On April 28, 2014, the New Jersey Appellate Division affirmed the Chancery Division's orders compelling PTC to arbitrate all of its claims against Merck and two of its subsidiaries.
The dispute arose from a December 2010 license agreement between PTC and a Merck subsidiary that allowed PTC to develop a drug that would block the steroid hormone cortisol. In exchange for the rights to use Merck's intellectual property, PTC agreed to make an immediate $500 thousand upfront payment, which was to be followed by additional payments as the drug reached certain developmental milestones. PTC never made any of the required payments.
In March 2013, PTC sued Merck and others in New Jersey state court, seeking a temporary restraining order (TRO) barring Merck from terminating the parties' license agreement. Hughes Hubbard successfully opposed PTC's request for a TRO and subsequent application for a preliminary injunction. Merck cross-moved to compel arbitration pursuant to the license agreement's dispute resolution provision.
In May 2013, the Chancery Division granted Merck's motion to compel arbitration, ruling that PTC was contractually obligated to arbitrate all of its claims against Merck. Merck terminated the license agreement one week later. PTC then sought reconsideration; on that motion, the Chancery Division once again ruled that PTC was required to arbitrate all of its claims against the Merck defendants.
On appeal, PTC conceded the existence of the arbitration provision and that its claims all related to the licensed compound. However, PTC argued that, as a matter of public policy, its claims under New Jersey's Racketeer Influences and Corrupt Organizations Act (RICO) statute and for the "tort of outrage" could not be arbitrated. PTC also argued that other contracts related to the compound required that PTC's claims be litigated and that, because not all defendants were parties to an agreement to arbitrate, it was unduly burdensome and inefficient to require that PTC arbitrate with Merck defendants while it litigated against the other defendants.

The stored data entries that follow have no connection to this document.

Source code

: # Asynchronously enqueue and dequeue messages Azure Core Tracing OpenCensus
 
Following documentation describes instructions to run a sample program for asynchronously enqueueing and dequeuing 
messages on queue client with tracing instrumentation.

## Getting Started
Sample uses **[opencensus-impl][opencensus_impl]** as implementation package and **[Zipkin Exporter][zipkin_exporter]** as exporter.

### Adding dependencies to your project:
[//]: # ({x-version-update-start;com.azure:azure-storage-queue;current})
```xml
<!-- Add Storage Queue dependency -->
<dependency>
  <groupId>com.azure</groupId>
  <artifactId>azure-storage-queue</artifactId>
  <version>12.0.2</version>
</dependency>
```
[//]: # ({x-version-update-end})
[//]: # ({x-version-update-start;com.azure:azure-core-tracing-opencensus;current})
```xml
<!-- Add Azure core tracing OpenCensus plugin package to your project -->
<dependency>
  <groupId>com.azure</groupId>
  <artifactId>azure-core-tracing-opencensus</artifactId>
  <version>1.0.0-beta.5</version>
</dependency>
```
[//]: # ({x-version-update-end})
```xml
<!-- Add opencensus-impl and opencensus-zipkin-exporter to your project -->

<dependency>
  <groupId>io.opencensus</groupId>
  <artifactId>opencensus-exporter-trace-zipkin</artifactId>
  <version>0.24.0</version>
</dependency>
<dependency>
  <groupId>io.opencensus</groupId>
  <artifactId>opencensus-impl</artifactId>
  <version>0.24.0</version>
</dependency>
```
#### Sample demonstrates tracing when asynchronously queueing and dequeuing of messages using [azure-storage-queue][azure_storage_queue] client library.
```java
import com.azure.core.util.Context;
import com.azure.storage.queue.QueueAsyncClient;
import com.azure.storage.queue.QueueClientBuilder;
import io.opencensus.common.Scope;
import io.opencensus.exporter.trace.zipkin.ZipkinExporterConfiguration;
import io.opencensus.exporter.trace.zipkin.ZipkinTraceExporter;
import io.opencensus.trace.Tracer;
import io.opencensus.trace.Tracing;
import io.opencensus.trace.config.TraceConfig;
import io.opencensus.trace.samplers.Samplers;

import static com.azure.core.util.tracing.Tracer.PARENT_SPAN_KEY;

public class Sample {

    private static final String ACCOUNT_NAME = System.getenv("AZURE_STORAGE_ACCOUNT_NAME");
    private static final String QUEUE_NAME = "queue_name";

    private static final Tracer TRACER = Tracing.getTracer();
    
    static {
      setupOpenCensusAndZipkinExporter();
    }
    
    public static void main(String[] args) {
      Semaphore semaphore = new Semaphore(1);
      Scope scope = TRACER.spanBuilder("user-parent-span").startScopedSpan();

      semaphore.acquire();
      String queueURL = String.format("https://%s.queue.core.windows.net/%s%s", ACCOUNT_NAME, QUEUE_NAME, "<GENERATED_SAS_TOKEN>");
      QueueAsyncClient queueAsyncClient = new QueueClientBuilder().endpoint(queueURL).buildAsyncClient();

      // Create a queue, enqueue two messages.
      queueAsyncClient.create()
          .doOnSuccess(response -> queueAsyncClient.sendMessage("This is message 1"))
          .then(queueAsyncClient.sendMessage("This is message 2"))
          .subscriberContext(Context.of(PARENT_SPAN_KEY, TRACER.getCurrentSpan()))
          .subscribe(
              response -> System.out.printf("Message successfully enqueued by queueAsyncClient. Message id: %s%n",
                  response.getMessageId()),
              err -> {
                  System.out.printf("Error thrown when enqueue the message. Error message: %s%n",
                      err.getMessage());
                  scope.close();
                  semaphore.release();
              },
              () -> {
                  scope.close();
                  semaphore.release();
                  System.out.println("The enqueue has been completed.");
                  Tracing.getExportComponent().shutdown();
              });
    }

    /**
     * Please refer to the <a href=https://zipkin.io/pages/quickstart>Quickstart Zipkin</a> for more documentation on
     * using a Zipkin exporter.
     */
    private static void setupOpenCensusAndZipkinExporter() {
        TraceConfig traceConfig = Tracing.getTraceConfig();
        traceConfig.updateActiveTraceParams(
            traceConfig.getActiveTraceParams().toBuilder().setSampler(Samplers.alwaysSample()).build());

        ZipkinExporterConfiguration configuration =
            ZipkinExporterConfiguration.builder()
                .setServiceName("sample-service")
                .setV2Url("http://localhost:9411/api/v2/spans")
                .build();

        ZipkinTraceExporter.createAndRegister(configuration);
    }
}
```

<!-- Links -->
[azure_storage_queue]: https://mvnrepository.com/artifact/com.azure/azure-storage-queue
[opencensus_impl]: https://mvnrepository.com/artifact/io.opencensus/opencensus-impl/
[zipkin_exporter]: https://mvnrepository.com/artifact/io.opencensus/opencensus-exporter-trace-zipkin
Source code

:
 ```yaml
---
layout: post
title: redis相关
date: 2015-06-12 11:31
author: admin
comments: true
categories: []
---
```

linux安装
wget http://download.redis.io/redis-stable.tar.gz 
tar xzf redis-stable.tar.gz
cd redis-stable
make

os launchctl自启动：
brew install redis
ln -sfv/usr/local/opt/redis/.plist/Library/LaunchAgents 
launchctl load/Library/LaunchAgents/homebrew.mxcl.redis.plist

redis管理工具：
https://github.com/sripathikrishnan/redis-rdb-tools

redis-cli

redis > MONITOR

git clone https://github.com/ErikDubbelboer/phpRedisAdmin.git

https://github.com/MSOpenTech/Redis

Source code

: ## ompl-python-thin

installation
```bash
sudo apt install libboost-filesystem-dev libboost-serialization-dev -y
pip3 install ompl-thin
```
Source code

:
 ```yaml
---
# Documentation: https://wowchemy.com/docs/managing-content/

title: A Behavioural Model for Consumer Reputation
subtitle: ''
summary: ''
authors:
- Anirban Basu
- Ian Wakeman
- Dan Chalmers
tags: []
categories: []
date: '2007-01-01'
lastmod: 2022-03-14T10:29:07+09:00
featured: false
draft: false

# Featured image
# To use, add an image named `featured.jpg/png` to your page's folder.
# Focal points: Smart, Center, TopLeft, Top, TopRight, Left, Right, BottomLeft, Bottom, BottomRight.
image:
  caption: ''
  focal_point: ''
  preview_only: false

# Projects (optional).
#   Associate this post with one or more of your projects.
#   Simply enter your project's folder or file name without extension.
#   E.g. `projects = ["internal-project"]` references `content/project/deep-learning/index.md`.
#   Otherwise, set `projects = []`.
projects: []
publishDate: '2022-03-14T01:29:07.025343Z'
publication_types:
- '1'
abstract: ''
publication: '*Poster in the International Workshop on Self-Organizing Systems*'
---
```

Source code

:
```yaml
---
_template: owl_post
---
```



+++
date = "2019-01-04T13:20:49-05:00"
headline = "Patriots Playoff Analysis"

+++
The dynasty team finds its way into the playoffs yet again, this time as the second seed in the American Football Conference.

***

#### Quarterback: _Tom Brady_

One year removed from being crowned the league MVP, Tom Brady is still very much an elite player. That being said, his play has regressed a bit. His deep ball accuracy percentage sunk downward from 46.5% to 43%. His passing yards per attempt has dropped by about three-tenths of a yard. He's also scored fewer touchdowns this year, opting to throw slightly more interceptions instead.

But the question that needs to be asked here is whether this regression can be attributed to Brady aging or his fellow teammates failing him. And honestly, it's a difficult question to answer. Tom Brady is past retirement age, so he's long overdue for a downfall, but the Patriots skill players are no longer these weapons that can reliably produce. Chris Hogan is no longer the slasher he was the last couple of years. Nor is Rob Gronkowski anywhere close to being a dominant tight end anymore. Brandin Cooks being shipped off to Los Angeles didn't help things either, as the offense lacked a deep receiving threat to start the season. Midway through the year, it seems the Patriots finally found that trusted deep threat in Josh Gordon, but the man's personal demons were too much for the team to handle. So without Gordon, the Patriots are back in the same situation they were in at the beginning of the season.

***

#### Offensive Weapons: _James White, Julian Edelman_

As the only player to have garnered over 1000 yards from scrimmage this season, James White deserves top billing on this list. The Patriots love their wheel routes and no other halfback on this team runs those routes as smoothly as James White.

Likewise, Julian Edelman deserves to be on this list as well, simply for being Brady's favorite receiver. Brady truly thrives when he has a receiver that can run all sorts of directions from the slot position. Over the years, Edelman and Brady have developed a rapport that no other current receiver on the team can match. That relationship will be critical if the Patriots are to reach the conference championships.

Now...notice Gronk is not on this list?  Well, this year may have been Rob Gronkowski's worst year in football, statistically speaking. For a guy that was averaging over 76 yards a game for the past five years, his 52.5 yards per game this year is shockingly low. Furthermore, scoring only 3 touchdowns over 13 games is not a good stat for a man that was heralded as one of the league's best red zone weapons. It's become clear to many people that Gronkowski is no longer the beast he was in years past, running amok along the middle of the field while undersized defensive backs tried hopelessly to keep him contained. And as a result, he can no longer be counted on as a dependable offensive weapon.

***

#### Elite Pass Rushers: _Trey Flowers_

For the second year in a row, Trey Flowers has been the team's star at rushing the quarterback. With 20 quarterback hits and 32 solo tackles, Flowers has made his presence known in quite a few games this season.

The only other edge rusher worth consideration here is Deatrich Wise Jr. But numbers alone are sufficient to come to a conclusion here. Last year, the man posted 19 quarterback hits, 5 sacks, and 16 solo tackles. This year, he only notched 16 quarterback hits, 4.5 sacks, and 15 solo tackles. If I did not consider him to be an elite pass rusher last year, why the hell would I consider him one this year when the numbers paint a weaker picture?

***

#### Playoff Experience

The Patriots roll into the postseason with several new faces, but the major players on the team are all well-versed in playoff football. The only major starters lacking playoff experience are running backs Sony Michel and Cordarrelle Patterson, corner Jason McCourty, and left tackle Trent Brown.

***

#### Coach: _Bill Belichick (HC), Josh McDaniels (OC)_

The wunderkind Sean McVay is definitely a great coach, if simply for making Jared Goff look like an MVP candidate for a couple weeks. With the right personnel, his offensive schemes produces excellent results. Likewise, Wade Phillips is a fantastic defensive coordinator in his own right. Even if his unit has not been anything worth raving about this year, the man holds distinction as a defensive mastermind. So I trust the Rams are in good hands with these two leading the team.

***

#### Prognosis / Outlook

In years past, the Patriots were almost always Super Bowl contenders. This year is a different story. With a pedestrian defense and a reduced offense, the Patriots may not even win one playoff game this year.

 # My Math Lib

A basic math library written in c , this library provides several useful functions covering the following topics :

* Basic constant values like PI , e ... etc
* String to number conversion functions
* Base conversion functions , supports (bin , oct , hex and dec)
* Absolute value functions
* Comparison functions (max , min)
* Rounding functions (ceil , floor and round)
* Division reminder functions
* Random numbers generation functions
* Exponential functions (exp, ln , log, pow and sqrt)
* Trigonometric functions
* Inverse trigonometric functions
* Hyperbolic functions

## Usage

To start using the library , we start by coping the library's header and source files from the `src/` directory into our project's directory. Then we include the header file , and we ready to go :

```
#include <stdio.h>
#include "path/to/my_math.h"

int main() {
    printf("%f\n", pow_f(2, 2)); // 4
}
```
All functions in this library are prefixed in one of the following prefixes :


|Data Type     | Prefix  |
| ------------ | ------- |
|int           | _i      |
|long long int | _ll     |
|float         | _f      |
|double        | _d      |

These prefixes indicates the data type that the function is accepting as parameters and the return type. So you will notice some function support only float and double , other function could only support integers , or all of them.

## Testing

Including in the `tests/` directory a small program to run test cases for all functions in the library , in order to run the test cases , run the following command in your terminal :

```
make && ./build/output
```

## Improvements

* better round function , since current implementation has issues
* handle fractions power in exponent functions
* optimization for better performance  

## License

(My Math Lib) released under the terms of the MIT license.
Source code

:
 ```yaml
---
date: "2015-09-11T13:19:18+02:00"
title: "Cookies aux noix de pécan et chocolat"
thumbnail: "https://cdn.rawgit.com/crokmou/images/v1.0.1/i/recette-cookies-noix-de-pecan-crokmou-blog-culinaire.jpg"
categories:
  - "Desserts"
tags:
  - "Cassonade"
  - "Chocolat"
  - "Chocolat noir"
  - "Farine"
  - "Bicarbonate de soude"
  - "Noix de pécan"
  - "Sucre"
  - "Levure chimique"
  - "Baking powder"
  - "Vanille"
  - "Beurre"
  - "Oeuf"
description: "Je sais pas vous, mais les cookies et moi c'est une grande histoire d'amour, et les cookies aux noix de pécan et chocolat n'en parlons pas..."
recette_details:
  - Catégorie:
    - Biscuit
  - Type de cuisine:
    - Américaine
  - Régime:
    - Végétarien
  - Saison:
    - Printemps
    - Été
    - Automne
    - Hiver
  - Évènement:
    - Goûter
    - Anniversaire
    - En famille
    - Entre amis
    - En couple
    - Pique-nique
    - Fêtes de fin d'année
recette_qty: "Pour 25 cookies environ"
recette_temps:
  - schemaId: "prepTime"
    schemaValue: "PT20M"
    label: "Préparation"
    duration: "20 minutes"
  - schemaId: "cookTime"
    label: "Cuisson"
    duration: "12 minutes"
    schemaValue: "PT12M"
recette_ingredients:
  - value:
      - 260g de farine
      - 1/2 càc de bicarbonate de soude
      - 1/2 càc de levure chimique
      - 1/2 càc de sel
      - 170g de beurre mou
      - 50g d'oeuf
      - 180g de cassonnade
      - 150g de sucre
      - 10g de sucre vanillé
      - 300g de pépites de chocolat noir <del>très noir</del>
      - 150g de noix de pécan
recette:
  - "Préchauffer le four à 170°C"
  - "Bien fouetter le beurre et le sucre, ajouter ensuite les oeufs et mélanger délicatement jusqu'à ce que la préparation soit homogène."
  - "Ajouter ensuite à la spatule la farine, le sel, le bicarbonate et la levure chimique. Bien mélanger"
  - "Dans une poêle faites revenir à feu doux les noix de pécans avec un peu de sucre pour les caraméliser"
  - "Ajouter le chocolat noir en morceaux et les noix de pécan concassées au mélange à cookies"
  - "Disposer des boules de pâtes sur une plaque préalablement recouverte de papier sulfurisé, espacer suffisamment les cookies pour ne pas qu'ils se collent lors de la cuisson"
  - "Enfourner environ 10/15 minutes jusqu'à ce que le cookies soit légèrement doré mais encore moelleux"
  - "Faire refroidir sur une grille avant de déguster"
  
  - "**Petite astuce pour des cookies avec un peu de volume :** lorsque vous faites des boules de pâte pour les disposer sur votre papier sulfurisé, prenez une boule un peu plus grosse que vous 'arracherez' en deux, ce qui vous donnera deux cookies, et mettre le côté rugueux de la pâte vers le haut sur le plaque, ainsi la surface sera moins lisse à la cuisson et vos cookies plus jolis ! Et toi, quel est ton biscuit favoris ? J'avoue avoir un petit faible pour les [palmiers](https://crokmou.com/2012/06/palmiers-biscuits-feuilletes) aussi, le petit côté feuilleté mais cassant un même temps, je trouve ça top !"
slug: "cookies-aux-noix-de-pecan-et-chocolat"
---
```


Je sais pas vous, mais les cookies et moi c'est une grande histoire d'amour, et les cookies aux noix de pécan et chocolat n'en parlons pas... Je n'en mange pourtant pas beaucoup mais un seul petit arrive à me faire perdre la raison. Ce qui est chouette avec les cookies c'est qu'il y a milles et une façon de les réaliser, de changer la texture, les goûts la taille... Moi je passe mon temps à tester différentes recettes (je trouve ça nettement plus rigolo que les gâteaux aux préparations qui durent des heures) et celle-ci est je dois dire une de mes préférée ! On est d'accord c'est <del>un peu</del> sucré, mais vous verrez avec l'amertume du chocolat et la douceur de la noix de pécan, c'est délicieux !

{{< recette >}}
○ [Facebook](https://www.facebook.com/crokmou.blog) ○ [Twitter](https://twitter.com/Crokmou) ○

The Appellate Division rejected PTC's arguments, stating: "Based upon our review of the applicable law, the nature of the arbitration agreement and the factual allegations of the complaint, rather than the characterization of the causes of the action asserted, we conclude that the Chancery judge correctly determined that all of Pop Test's claims against the Merck defendants are within the scope of the arbitration provision and arbitration is not excluded for statutory or public policy reasons."
Jeff Greilsheimer argued the arbitration motions and the appeal. Others working on the matter include Dan Weiner, Will Coronato, Lena Saltos and Valerie Farnum.